Imaginar el futuro educativo en estas circunstancias resulta un ejercicio intelectual y político complicado. Es curioso como el flamante “Programa Sectorial de Educación 2020-2024” publicado apenas el mes pasado, no dedica una sola línea a la experiencia pandémica en el ámbito escolar, ni menciona los efectos socioeducativos de la crisis como parte del diagnóstico ni de los seis objetivos estratégicos de la acción gubernamental en educación. Ello revela que, desde la óptica de las autoridades del sector, la coyuntura solo tendrá molestias y efectos transitorios en los calendarios y relojes de la educación. La valoración gubernamental y social dominante de esos efectos es que, más temprano que tarde, la contingencia pasará y volveremos a las rutinas escolares (lo que eso signifique), pero ahora con el uso masivo de aplicaciones y tecnologías digitales, modos extraños de organización escolar y comportamientos sociales diferentes.

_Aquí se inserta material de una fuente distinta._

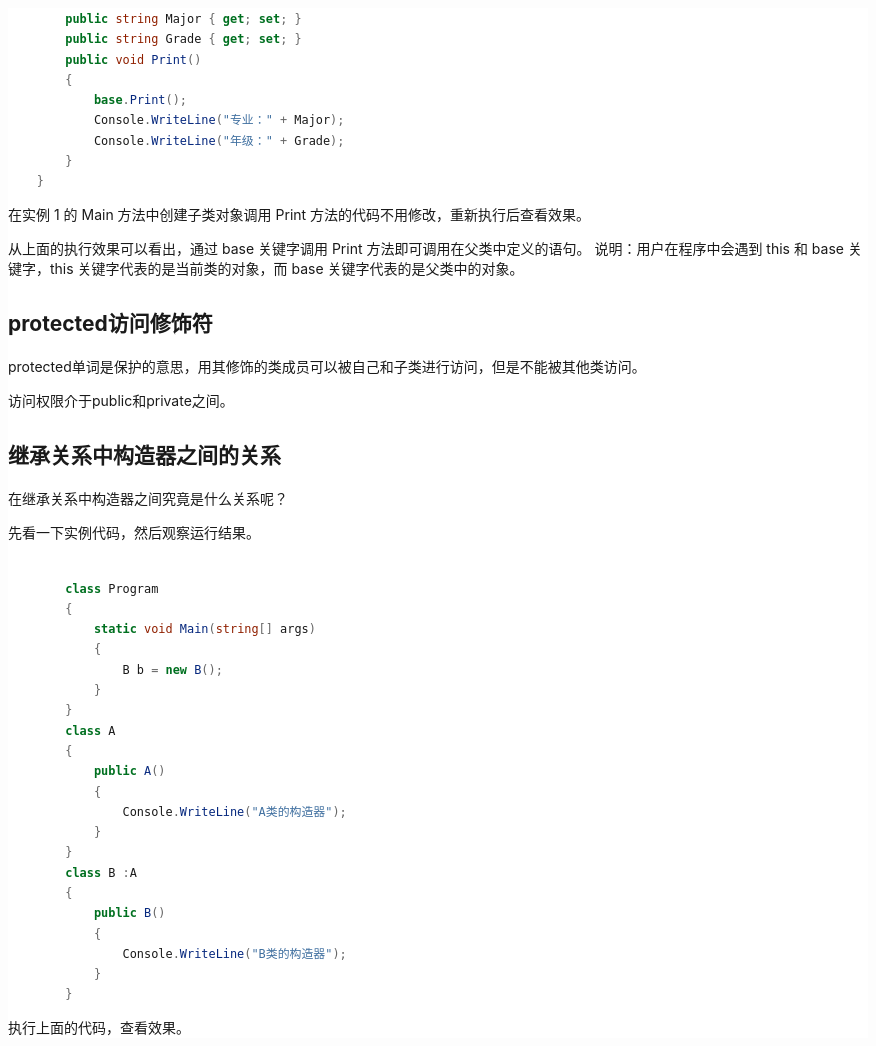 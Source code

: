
 ```C#
		public string Major { get; set; }
		public string Grade { get; set; }
		public void Print()
		{
			base.Print();
			Console.WriteLine("专业：" + Major);
			Console.WriteLine("年级：" + Grade);
		}
	}
```

在实例 1 的 Main 方法中创建子类对象调用 Print 方法的代码不用修改，重新执行后查看效果。

从上面的执行效果可以看出，通过 base 关键字调用 Print 方法即可调用在父类中定义的语句。
说明：用户在程序中会遇到 this 和 base 关键字，this 关键字代表的是当前类的对象，而 base 关键字代表的是父类中的对象。

## protected访问修饰符

protected单词是保护的意思，用其修饰的类成员可以被自己和子类进行访问，但是不能被其他类访问。

访问权限介于public和private之间。

## 继承关系中构造器之间的关系

在继承关系中构造器之间究竟是什么关系呢？

先看一下实例代码，然后观察运行结果。

```C#

		class Program
		{
			static void Main(string[] args)
			{
				B b = new B();
			}
		}
		class A
		{
			public A()
			{
				Console.WriteLine("A类的构造器");
			}
		}
		class B :A
		{
			public B()
			{
				Console.WriteLine("B类的构造器");
			}
		}
```
执行上面的代码，查看效果。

El problema de fondo es que aún no calibramos adecuadamente la dimensión sociológica de la pandemia y sus efectos en los comportamientos educativos. No hay ni habrá ningún algoritmo que indique cómo resolver la desinstitucionalización de la escuela, desde el preescolar hasta la universidad. Tampoco habrá cursos en línea que enseñen cohesión social, aprendizajes a control remoto, ni orden social en situaciones de emergencia y desigualdad. Las prácticas educativas son también prácticas sociales y esas se construyen fundamentalmente en los espacios públicos que comparten estudiantes y profesores, amigos y compañeros, mediante juegos y conversaciones, pleitos ocasionales y acuerdos cotidianos. La sensación que se vislumbra es la de un futuro de sombras sin luces, en donde la desinstitucionalización de la escuela ampliará las brechas de desigualdad social y educativa entre poblaciones y territorios.